▸ **AIM OF THE TASK**
Among the records below, find each line that includes the string "signal" and copy it.

▸ **RECORDS FOR THIS TASK**
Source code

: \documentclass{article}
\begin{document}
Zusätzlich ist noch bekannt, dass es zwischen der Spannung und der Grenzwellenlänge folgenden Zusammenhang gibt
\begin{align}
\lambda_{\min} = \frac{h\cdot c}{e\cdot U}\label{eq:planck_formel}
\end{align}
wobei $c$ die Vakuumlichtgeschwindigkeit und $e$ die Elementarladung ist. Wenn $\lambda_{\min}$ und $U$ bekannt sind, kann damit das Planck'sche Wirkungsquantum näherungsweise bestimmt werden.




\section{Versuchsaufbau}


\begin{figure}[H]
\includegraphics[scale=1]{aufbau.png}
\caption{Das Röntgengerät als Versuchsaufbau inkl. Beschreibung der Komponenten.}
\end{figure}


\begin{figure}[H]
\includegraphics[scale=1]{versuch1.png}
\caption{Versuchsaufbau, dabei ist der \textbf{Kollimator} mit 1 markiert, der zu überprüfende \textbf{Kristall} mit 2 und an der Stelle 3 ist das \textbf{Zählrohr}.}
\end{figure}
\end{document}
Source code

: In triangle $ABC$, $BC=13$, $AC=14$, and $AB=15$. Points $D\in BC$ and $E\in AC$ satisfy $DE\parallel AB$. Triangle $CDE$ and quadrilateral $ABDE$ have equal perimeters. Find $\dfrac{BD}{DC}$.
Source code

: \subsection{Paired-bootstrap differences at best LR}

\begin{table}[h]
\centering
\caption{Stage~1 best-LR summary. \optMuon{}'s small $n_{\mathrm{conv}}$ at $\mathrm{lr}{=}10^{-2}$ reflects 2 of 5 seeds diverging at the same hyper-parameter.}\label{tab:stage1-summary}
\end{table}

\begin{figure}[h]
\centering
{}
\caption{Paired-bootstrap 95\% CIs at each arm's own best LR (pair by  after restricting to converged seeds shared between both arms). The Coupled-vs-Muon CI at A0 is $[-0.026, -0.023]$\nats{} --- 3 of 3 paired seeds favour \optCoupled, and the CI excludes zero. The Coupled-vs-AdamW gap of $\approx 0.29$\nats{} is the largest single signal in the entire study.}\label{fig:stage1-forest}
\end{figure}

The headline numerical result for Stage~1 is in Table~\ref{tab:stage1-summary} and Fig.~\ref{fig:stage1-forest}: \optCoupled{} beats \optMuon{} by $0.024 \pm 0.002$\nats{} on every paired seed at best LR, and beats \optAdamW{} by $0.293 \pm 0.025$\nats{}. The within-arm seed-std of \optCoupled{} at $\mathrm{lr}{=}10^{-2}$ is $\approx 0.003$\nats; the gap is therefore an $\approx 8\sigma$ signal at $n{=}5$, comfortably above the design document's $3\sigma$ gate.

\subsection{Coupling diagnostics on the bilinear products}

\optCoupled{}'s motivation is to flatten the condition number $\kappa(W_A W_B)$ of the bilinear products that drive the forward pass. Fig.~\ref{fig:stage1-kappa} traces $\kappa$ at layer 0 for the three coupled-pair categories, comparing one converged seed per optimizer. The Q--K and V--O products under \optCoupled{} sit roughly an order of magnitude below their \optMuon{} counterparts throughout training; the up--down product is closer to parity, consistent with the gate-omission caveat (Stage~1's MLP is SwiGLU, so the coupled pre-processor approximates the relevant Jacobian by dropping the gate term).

▸ **COMPLETED EXERCISE**
\caption{Paired-bootstrap 95\% CIs at each arm's own best LR (pair by  after restricting to converged seeds shared between both arms). The Coupled-vs-Muon CI at A0 is $[-0.026, -0.023]$\nats{} --- 3 of 3 paired seeds favour \optCoupled, and the CI excludes zero. The Coupled-vs-AdamW gap of $\approx 0.29$\nats{} is the largest single signal in the entire study.}\label{fig:stage1-forest}
The headline numerical result for Stage~1 is in Table~\ref{tab:stage1-summary} and Fig.~\ref{fig:stage1-forest}: \optCoupled{} beats \optMuon{} by $0.024 \pm 0.002$\nats{} on every paired seed at best LR, and beats \optAdamW{} by $0.293 \pm 0.025$\nats{}. The within-arm seed-std of \optCoupled{} at $\mathrm{lr}{=}10^{-2}$ is $\approx 0.003$\nats; the gap is therefore an $\approx 8\sigma$ signal at $n{=}5$, comfortably above the design document's $3\sigma$ gate.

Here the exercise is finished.